Zoom sur l’expo « Elégie »

Parallèlement à mon travail en agence, je tente de poursuivre mes aventures menant à ma prochaine exposition photo Elégie. Chaque sujet photo que je réalise me rapproche un peu plus de cet objectif et me rend chaque jour un peu plus impatient.

C’est un honneur pour moi d’avoir pu compter Rachel Kolly d’Alba parmi mes sujets ! Elle est, à mon sens, ce que notre contrée a produit de mieux en matière de soliste violoniste. Non seulement son jeu forgé dans les flammes de la musique romantique est d’une puissance envoutante, mais sa présence et sa manière d’occuper l’estrade est un pur spectacle.

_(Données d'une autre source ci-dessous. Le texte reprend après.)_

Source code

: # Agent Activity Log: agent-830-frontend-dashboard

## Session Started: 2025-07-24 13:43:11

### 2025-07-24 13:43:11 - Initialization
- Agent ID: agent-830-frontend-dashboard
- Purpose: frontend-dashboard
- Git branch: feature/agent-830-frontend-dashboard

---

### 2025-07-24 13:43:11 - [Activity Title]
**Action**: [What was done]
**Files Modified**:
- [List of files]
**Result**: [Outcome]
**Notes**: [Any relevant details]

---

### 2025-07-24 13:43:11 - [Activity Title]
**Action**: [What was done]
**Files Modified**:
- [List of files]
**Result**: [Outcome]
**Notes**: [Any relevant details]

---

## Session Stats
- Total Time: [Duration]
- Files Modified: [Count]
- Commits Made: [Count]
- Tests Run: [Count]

Si vous ne l’avez pas encore entendu interpréter les sonates pour violon et piano de César Franck avec le talentueux Christian Chamorel, empressez-vous de les écouter.

Mon périple me mena ensuite auprès du controversé, redouté, éloquent et admirable orateur Marc Bonnant, qui s’est réjouit de figurer parmi mes sujets d’exposition. Une fois le travail fini « J’adore ! Je vous l’achète, combien vaut la photo ?” Me dit-il, je lui répondis que je ne savais pas, ma démarche n’étant pas celle de la lui vendre « Vous ne pouvez pas constamment vivre dans le désintéressement artistique, empressez-vous de me donner un prix !“ Me dit-il. Inutile de vous raconter ô combien cette collaboration est pour moi symbolique, de part nos métiers nous sommes d’une certaine manière tous deux disciples de Protagoras. Son éloquence est verbale tandis que la mienne est image.

J’étais au Flon, à Lausanne, lorsque je fis la rencontre du cinéaste Fernand Melgar pour la première fois. Après lui avoir fait part du fil conducteur de mon exposition, et le sens que je donnais à sa participation, il me répondit enthousiaste “Très bien, quand voulez-vous que nous nous voyons pour prendre la photo ?“ En mimant de sortir l’appareil de mon étui, je lui répondais “Maintenant ! Mes portraits sont des fragments de vérités, et pour se faire j’ai besoin de spontanéité.“ Nous sommes, de ce pas, allés sur son lieu de travail afin de s’atteler à la tâche. Cette photo sera la dernière qu’il fera dans son bureau, étant sur le point de le restituer, après y avoir travaillé de nombreuses années.

Et je continue mon aventure vers cette série de portraits que je consacre au Romantisme. Dès lors, comment établir un lien entre ces sujets aux univers si contrastés et le Romantisme ? A travers mes photographies aux apparences souffrantes et mélancoliques, je tente de mettre en scène l’éclat héroïque émanant de la dévotion de mes sujets pour leur art ou leur cause, l’existence de ces personnages aurait pu être le fruit de l’imagination d’Alexandre Dumas. Je dévoile cette collection en assumant pleinement l’utilisation de mon logiciel de prédilection, Adobe Photoshop. La post-production aide le photographe dans sa quête, la réalité que nous racontons à travers la photographie étant déjà tronquée au moment même où la photo est prise : prenons le risque de sublimer une perception. L’exposition aura lieu très probablement au courant du mois de novembre 2017.

Mon projet sur le Romantisme à peine terminé, j’élabore déjà le concept de mes prochains travaux qui s’inspirera de la philosophie du Marquis de Sade et du féminisme. Je nous ferai voyager outre les limites morales pour y mettre en scène la violence que nous aimons tant juger et blâmer afin de feindre que nous n’y avons jamais recours. La bienfaisance serait-elle plutôt un vice de l’orgueil qu’une véritable vertu de l’âme ? Prenez place, des faits réels que, par l’image, je vais vous conter.